_Problem_
Copy the data below exactly, but not the pictures it contains.

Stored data
━━━
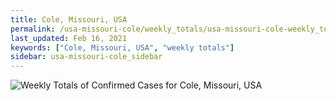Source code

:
 ```yaml
---
title: Cole, Missouri, USA
permalink: /usa-missouri-cole/weekly_totals/usa-missouri-cole-weekly_totals.html
last_updated: Feb 16, 2021
keywords: ["Cole, Missouri, USA", "weekly totals"]
sidebar: usa-missouri-cole_sidebar
---
```


![Weekly Totals of Confirmed Cases for Cole, Missouri, USA](/covid_tracker/images/graphs/usa-missouri-cole-weekly_totals_graph.png)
━━━
_Answer for this exercise_
Source code

:
 ```yaml
---
title: Cole, Missouri, USA
permalink: /usa-missouri-cole/weekly_totals/usa-missouri-cole-weekly_totals.html
last_updated: Feb 16, 2021
keywords: ["Cole, Missouri, USA", "weekly totals"]
sidebar: usa-missouri-cole_sidebar
---
```


![Weekly Totals of Confirmed Cases for Cole, Missouri, USA](/covid_tracker/images/graphs/usa-missouri-cole-weekly_totals_graph.png)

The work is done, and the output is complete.